### TASK TO CARRY OUT:
A stretch of the entries below is to be set down exactly, running from the line with "Miro sangat populer" through the line with "4. **Komentar dan Umpan Balik**", both included, and no other line.

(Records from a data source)
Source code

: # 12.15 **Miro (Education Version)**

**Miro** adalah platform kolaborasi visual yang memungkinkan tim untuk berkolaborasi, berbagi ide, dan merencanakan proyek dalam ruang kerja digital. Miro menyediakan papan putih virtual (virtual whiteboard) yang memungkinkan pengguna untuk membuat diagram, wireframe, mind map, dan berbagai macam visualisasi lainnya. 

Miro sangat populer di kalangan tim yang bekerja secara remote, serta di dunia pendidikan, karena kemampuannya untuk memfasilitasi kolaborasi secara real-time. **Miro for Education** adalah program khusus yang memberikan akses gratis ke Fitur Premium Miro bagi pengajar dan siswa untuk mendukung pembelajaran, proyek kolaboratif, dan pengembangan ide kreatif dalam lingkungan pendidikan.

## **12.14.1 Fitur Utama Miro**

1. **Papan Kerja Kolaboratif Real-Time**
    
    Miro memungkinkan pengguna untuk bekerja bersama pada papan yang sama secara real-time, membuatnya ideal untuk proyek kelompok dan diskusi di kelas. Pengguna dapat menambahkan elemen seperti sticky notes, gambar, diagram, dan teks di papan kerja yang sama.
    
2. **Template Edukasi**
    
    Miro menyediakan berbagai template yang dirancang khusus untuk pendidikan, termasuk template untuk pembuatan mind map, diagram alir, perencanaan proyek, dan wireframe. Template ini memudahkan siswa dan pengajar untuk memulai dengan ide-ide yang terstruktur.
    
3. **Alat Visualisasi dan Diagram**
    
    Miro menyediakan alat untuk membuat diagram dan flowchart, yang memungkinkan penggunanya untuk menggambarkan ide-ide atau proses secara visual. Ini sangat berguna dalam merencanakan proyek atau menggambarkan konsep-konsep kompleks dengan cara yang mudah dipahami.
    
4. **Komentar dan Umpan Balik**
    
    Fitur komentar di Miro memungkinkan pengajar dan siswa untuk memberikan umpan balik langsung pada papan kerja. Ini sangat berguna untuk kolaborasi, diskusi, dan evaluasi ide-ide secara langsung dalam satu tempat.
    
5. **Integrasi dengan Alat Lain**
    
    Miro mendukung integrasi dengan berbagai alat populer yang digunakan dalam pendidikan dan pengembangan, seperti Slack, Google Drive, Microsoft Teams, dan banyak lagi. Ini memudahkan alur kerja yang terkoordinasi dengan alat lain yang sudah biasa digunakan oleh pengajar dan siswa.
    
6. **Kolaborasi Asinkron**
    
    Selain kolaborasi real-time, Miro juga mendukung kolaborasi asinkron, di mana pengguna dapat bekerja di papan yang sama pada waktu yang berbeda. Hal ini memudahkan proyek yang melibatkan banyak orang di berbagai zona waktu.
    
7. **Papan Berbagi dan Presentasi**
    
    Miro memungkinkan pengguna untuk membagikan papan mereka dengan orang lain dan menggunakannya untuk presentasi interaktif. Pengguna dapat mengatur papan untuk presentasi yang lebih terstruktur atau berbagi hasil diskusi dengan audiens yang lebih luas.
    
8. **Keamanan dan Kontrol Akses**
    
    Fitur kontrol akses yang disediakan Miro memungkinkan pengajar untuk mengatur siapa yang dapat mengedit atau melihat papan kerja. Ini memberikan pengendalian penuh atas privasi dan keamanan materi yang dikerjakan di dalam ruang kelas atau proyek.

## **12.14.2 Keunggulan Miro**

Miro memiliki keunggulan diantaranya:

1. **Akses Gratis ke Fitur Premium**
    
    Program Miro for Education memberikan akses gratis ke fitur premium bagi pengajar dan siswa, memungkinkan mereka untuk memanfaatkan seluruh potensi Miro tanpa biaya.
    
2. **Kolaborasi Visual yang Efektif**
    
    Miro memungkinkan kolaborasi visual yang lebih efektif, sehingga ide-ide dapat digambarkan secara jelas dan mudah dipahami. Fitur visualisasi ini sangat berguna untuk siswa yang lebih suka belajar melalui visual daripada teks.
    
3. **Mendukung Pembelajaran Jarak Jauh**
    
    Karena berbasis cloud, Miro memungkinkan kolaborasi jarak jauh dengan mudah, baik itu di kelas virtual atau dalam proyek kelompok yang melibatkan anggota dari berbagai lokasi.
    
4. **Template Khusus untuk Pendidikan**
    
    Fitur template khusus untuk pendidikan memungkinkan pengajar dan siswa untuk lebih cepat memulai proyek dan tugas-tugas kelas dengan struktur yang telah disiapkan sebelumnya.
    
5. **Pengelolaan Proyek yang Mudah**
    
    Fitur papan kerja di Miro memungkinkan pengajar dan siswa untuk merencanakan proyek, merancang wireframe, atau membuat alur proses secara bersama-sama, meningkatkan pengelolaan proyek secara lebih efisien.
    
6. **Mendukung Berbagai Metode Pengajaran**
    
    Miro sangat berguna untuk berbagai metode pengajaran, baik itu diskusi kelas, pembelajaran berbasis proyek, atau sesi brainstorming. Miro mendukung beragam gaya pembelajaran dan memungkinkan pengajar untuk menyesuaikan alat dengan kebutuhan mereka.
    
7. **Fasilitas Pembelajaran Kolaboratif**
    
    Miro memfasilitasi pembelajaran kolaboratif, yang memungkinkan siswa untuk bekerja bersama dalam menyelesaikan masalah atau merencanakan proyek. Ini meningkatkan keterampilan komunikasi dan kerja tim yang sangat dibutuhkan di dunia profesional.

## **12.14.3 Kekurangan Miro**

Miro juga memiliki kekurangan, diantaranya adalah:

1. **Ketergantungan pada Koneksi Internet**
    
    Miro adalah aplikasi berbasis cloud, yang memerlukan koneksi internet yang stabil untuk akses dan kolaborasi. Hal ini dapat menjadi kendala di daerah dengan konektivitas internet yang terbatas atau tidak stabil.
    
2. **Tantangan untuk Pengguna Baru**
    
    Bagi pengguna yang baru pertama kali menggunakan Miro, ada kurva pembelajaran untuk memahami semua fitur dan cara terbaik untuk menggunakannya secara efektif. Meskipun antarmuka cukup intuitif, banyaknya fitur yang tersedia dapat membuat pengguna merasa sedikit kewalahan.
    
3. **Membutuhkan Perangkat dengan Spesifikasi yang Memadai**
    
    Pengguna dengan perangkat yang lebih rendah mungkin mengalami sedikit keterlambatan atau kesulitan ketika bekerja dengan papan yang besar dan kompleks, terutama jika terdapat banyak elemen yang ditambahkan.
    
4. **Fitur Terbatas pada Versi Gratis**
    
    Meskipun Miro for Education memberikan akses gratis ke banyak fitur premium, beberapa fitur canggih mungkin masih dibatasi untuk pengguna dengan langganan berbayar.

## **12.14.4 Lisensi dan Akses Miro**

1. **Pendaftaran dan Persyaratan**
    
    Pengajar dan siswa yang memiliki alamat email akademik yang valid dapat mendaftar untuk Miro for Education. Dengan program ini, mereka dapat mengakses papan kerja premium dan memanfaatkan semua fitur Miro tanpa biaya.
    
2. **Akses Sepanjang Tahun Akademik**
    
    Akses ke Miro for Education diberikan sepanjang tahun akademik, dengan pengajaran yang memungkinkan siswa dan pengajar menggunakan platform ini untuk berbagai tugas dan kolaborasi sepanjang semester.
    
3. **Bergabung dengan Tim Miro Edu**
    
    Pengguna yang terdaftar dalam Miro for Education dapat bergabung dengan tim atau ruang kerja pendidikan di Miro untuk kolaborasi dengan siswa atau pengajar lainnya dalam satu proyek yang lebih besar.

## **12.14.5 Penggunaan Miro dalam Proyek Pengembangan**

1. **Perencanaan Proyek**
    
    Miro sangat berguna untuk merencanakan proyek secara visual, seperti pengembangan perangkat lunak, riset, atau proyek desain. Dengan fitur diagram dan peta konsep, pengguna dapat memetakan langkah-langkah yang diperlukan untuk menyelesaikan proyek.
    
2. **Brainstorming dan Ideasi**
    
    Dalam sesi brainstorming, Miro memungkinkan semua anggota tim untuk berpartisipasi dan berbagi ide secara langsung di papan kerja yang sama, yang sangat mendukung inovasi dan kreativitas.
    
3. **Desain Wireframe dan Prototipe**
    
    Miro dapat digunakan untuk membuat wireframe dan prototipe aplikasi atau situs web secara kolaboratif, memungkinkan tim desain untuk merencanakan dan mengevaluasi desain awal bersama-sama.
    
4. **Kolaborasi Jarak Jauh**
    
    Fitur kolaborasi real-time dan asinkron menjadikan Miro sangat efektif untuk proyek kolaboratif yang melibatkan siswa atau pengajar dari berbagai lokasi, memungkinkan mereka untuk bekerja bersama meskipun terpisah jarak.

### RESULT FOR THIS TASK:
Miro sangat populer di kalangan tim yang bekerja secara remote, serta di dunia pendidikan, karena kemampuannya untuk memfasilitasi kolaborasi secara real-time. **Miro for Education** adalah program khusus yang memberikan akses gratis ke Fitur Premium Miro bagi pengajar dan siswa untuk mendukung pembelajaran, proyek kolaboratif, dan pengembangan ide kreatif dalam lingkungan pendidikan.

## **12.14.1 Fitur Utama Miro**

1. **Papan Kerja Kolaboratif Real-Time**
    
    Miro memungkinkan pengguna untuk bekerja bersama pada papan yang sama secara real-time, membuatnya ideal untuk proyek kelompok dan diskusi di kelas. Pengguna dapat menambahkan elemen seperti sticky notes, gambar, diagram, dan teks di papan kerja yang sama.
    
2. **Template Edukasi**
    
    Miro menyediakan berbagai template yang dirancang khusus untuk pendidikan, termasuk template untuk pembuatan mind map, diagram alir, perencanaan proyek, dan wireframe. Template ini memudahkan siswa dan pengajar untuk memulai dengan ide-ide yang terstruktur.
    
3. **Alat Visualisasi dan Diagram**
    
    Miro menyediakan alat untuk membuat diagram dan flowchart, yang memungkinkan penggunanya untuk menggambarkan ide-ide atau proses secara visual. Ini sangat berguna dalam merencanakan proyek atau menggambarkan konsep-konsep kompleks dengan cara yang mudah dipahami.
    
4. **Komentar dan Umpan Balik**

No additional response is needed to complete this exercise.